Beginning with the line that contains "This removed sessions" in the material below, print each line exactly until the line that contains "The impulse analysis" has been printed, then stop.

:::

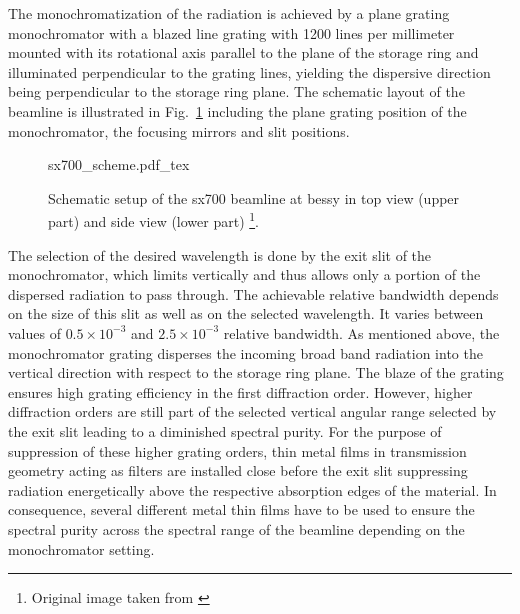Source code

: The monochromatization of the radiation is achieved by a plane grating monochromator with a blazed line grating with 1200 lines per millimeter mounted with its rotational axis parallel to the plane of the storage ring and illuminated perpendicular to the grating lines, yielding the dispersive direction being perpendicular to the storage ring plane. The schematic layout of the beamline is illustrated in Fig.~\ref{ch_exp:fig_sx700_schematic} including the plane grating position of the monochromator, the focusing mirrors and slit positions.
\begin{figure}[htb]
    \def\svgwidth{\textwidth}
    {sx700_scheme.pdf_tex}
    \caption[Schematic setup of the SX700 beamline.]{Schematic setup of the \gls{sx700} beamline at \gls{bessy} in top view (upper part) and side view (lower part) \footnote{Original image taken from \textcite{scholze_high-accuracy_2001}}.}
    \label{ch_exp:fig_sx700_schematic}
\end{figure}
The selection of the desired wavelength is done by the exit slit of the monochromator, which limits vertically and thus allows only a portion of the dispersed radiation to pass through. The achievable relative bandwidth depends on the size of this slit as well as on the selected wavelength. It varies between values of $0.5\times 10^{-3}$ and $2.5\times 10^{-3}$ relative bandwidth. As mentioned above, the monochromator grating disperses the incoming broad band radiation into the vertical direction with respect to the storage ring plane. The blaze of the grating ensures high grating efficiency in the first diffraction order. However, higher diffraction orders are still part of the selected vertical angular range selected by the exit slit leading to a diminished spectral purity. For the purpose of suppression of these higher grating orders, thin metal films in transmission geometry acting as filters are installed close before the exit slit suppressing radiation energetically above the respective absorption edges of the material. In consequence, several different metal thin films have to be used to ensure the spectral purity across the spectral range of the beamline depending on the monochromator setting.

:::

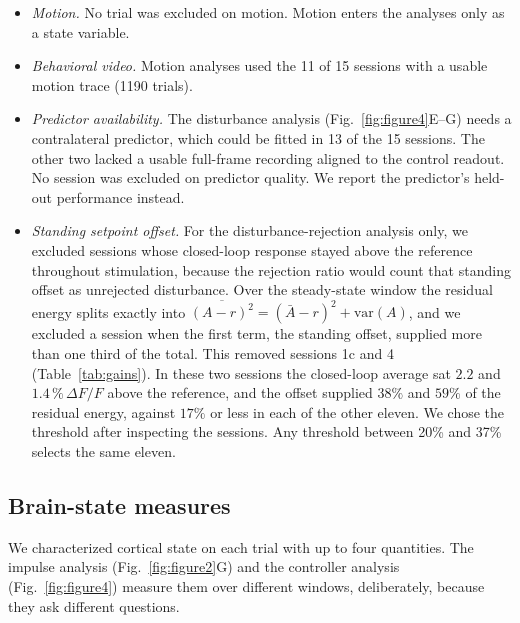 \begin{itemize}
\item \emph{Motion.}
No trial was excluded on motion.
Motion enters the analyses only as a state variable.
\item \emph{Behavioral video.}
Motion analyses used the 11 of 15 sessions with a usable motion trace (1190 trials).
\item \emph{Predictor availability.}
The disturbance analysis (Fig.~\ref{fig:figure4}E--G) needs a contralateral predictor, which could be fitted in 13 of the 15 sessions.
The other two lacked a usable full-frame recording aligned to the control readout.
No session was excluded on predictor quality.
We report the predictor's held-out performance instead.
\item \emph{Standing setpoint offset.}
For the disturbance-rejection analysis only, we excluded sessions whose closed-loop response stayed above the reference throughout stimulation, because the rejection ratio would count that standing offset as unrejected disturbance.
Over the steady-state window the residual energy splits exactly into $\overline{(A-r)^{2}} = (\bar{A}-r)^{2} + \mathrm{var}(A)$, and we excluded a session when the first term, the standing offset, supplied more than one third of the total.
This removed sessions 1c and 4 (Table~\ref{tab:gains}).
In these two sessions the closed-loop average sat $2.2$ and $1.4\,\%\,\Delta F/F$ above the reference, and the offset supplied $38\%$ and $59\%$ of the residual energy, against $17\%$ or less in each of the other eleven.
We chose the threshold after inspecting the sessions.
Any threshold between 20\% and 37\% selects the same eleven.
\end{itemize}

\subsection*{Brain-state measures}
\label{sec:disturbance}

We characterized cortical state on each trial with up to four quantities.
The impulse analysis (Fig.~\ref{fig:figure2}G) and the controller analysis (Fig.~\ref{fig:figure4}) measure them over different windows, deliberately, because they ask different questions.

:::

▸ SOLUTION TO THIS TASK:
This removed sessions 1c and 4 (Table~\ref{tab:gains}).
In these two sessions the closed-loop average sat $2.2$ and $1.4\,\%\,\Delta F/F$ above the reference, and the offset supplied $38\%$ and $59\%$ of the residual energy, against $17\%$ or less in each of the other eleven.
We chose the threshold after inspecting the sessions.
Any threshold between 20\% and 37\% selects the same eleven.
\end{itemize}

\subsection*{Brain-state measures}
\label{sec:disturbance}

We characterized cortical state on each trial with up to four quantities.
The impulse analysis (Fig.~\ref{fig:figure2}G) and the controller analysis (Fig.~\ref{fig:figure4}) measure them over different windows, deliberately, because they ask different questions.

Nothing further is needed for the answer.